In this June 1, 2007, file photo, the Rev. Michael Pfleger, left, of Saint Sabina Catholic Church is seen during a news conference at Rainbow/Push Coalition headquarters in Chicago.
(AP Photo/M. Spencer Green)
In an exclusive interview, Pfleger told “Good Morning America” that he does not “apologize for being passionate, I don’t apologize for being free.
“But I apologize when my passion or my freeness and my flawedness of character get in the way of a content which is much more important to me,” he told “GMA’s” Robin Roberts.
Watch the full interview Thursday on “Good Morning America.”
Pfleger gave the controversial Clinton speech on May 25 as a guest preacher at Trinity United Church of Christ, Sen. Barack Obama‘s longtime parish, which the likely Democratic presidential nominee has since left.
Pfleger said, in part, that Clinton felt a sense of “white entitlement” to the presidency. Click here to see the sermon.
A firestorm erupted when the sermon hit YouTube, and the media picked it up and rebroadcast it. Obama denounced Pfleger’s comments as “divisive” and “backward looking.”
Pfleger issued an apology, but he received numerous death threats, which he said were indicative of the racial climate in the country.
One e-mail threat he received said, “I wish one of the folks in your dangerous neighborhood will shoot you.”
“I mean, just some of the mean, horrible things that were said,” Pfleger said. “I think you have to also understand it’s the reality, it’s the reality of the sensitivity of this country, the name-calling, the number of e-mails and letters using the N word, calling me a wigger and telling me to leave the country, and why don’t I go to Africa.”
But Pfleger is also not backing down.
In his sermon on June 22 called “Ain’t Nothing Like a Comeback,” Pfleger told his parishioners at St. Sabina’s Catholic Church that he would not “run and hide, nor allow them to cause me to ‘play it safe’ or become silent.”
Pfleger has been the leader of the predominantly black church since 1981. He has been described as “extremely Afro-centric,” and has called the controversial former pastor at Trinity Church, the Rev. Jeremiah Wright, a “friend, mentor and hero.”

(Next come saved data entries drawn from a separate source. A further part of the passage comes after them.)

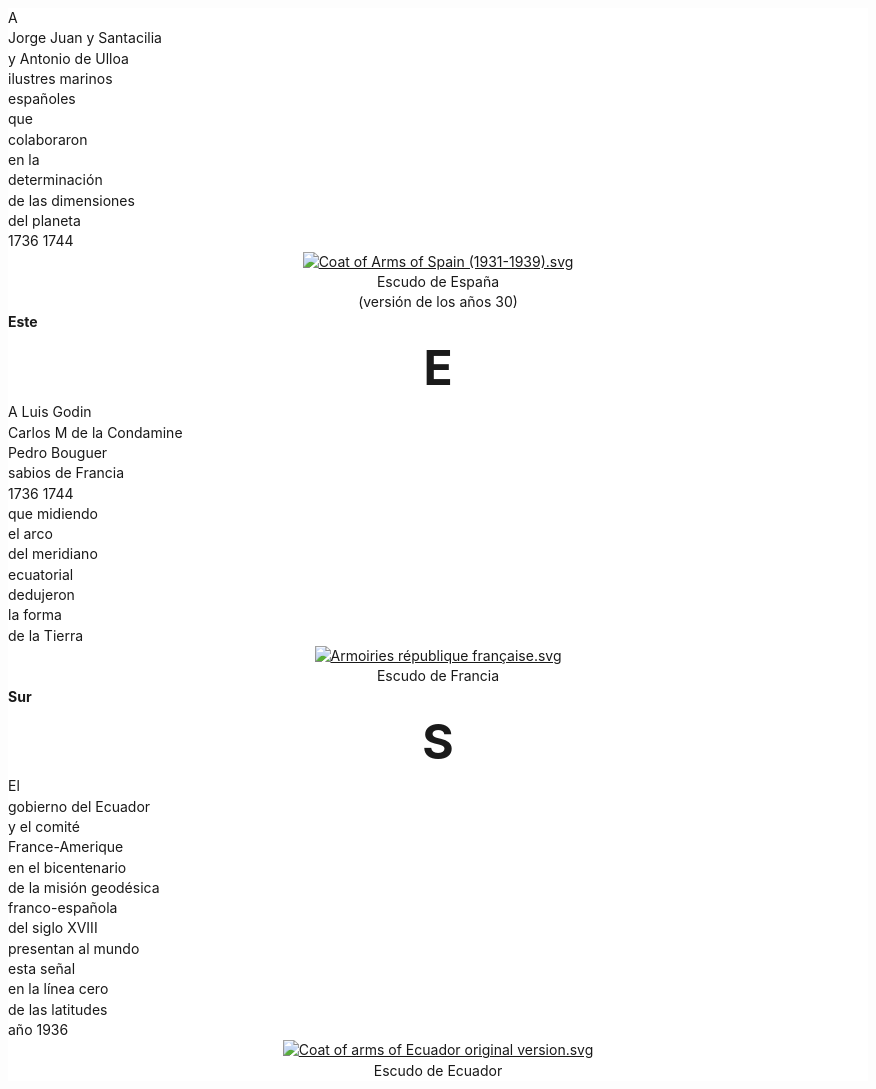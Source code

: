 <td>A<br />Jorge Juan y Santacilia<br />y Antonio de Ulloa<br />ilustres marinos<br />españoles<br />que<br />colaboraron<br />en la<br />determinación<br />de las dimensiones <br />del planeta<br />1736 1744
</td>
<td><center><a href="/wiki/Archivo:Coat_of_Arms_of_Spain_(1931-1939).svg" class="image"><img alt="Coat of Arms of Spain (1931-1939).svg" src="//upload.wikimedia.org/wikipedia/commons/thumb/7/7f/Coat_of_Arms_of_Spain_%281931-1939%29.svg/200px-Coat_of_Arms_of_Spain_%281931-1939%29.svg.png" decoding="async" width="200" height="195" srcset="//upload.wikimedia.org/wikipedia/commons/thumb/7/7f/Coat_of_Arms_of_Spain_%281931-1939%29.svg/300px-Coat_of_Arms_of_Spain_%281931-1939%29.svg.png 1.5x, //upload.wikimedia.org/wikipedia/commons/thumb/7/7f/Coat_of_Arms_of_Spain_%281931-1939%29.svg/400px-Coat_of_Arms_of_Spain_%281931-1939%29.svg.png 2x" data-file-width="1054" data-file-height="1030" /></a><br />Escudo de España<br />(versión de los años 30)</center>
</td></tr>
<tr>
<td><b>Este</b></td>
<td><center><font size="20"><b>E</b></font></center></td>
<td>A Luis Godin<br />Carlos M de la Condamine<br />Pedro Bouguer<br />sabios de Francia<br />1736 1744<br />que midiendo<br />el arco<br />del meridiano<br />ecuatorial<br />dedujeron<br />la forma <br />de la Tierra</td>
<td><center><a href="/wiki/Archivo:Armoiries_r%C3%A9publique_fran%C3%A7aise.svg" class="image"><img alt="Armoiries république française.svg" src="//upload.wikimedia.org/wikipedia/commons/thumb/b/b7/Armoiries_r%C3%A9publique_fran%C3%A7aise.svg/200px-Armoiries_r%C3%A9publique_fran%C3%A7aise.svg.png" decoding="async" width="200" height="227" srcset="//upload.wikimedia.org/wikipedia/commons/thumb/b/b7/Armoiries_r%C3%A9publique_fran%C3%A7aise.svg/300px-Armoiries_r%C3%A9publique_fran%C3%A7aise.svg.png 1.5x, //upload.wikimedia.org/wikipedia/commons/thumb/b/b7/Armoiries_r%C3%A9publique_fran%C3%A7aise.svg/400px-Armoiries_r%C3%A9publique_fran%C3%A7aise.svg.png 2x" data-file-width="175" data-file-height="199" /></a><br />Escudo de Francia</center>
</td></tr>
<tr>
<td><b>Sur</b></td>
<td><center><font size="20"><b>S</b></font></center></td>
<td>El<br />gobierno del Ecuador<br />y el comité<br />France-Amerique<br />en el bicentenario<br />de la misión geodésica<br />franco-española<br />del siglo XVIII<br />presentan al mundo<br />esta señal<br />en la línea cero<br />de las latitudes<br />año 1936</td>
<td><center><a href="/wiki/Archivo:Coat_of_arms_of_Ecuador_original_version.svg" class="image"><img alt="Coat of arms of Ecuador original version.svg" src="//upload.wikimedia.org/wikipedia/commons/thumb/d/d9/Coat_of_arms_of_Ecuador_original_version.svg/200px-Coat_of_arms_of_Ecuador_original_version.svg.png" decoding="async" width="200" height="200" srcset="//upload.wikimedia.org/wikipedia/commons/thumb/d/d9/Coat_of_arms_of_Ecuador_original_version.svg/300px-Coat_of_arms_of_Ecuador_original_version.svg.png 1.5x, //upload.wikimedia.org/wikipedia/commons/thumb/d/d9/Coat_of_arms_of_Ecuador_original_version.svg/400px-Coat_of_arms_of_Ecuador_original_version.svg.png 2x" data-file-width="750" data-file-height="750" /></a><br />Escudo de Ecuador</center>
</td></tr>
</tbody></table>


<head>
<meta http-equiv="Content-Type" content="text/html; charset=utf-8">
<meta name="viewport" content="initial-scale=1.0, user-scalable=no" />
<title>Google Maps Geoposicionamiento</title>
<script src="https://maps.googleapis.com/maps/api/js?key=AIzaSyAAt6kCJuU-qQ4vs7IIgMHk9Qhg2LRaCkM&callback=initMap"></script>
<style> #map { width: 100%; height: 300px; border: 1px solid #d0d0d0; } </style>
<script>
function localize() {
if (navigator.geolocation) {
navigator.geolocation.getCurrentPosition(mapa,error);
} else {
alert('Tu navegador no soporta geolocalizacion.');
}
}
function mapa(pos) { /************************ Aqui están las variables que te interesan***********************************/
var latitud = pos.coords.latitude;
var longitud = pos.coords.longitude;
var precision = pos.coords.accuracy;
var contenedor = document.getElementById("map")
document.getElementById("lti").innerHTML=latitud;
document.getElementById("lgi").innerHTML=longitud;
document.getElementById("psc").innerHTML=precision;
var centro = new google.maps.LatLng(latitud,longitud);
var propiedades = { zoom: 15, center: centro, mapTypeId: google.maps.MapTypeId.ROADMAP };
var map = new google.maps.Map(contenedor, propiedades);
var marcador = new google.maps.Marker({ position: centro, map: map, title: "Tu posicion actual" });
}
function error(errorCode) {
if(errorCode.code == 1)
alert("No has permitido buscar tu localizacion")
else if (errorCode.code==2)
alert("Posicion no disponible")
else
alert("Ha ocurrido un error")
}
</script>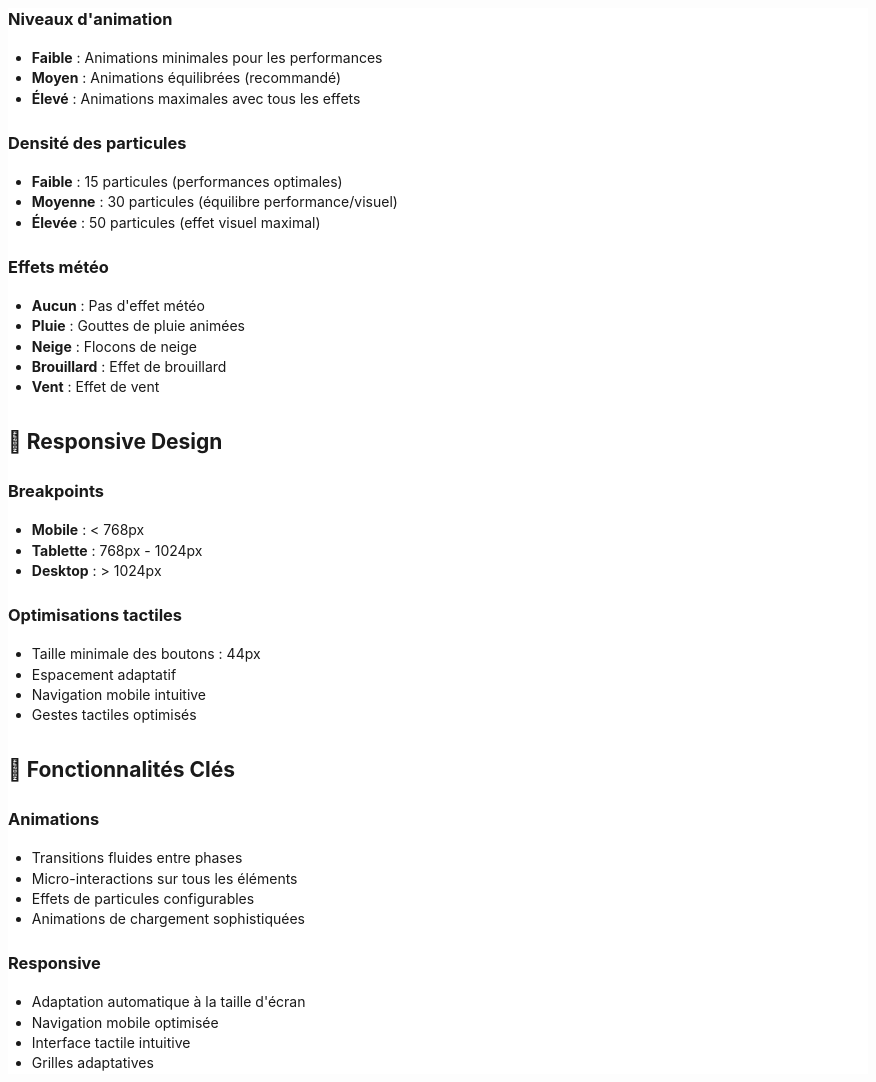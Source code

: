 ### Niveaux d'animation

- **Faible** : Animations minimales pour les performances
- **Moyen** : Animations équilibrées (recommandé)
- **Élevé** : Animations maximales avec tous les effets

### Densité des particules

- **Faible** : 15 particules (performances optimales)
- **Moyenne** : 30 particules (équilibre performance/visuel)
- **Élevée** : 50 particules (effet visuel maximal)

### Effets météo

- **Aucun** : Pas d'effet météo
- **Pluie** : Gouttes de pluie animées
- **Neige** : Flocons de neige
- **Brouillard** : Effet de brouillard
- **Vent** : Effet de vent

## 📱 Responsive Design

### Breakpoints

- **Mobile** : < 768px
- **Tablette** : 768px - 1024px
- **Desktop** : > 1024px

### Optimisations tactiles

- Taille minimale des boutons : 44px
- Espacement adaptatif
- Navigation mobile intuitive
- Gestes tactiles optimisés

## 🎯 Fonctionnalités Clés

### Animations

- Transitions fluides entre phases
- Micro-interactions sur tous les éléments
- Effets de particules configurables
- Animations de chargement sophistiquées

### Responsive

- Adaptation automatique à la taille d'écran
- Navigation mobile optimisée
- Interface tactile intuitive
- Grilles adaptatives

Pfleger said his sermon at Trinity was supposed to be about race, not politics, but admitted he has to be more careful about what he says from the pulpit.
“You know, I was at a church family that I’ve spoken to many times, that I know well, and I think when you’re around family, you’re looser, you’re friendlier,” he said. “And, um, do you get carried away? Do you get more dramatic? Do you get caught up in the crowd when you’re around your friends and your family? Absolutely. And I acknowledge that, and I over-dramatize, and I get carried away, no question.”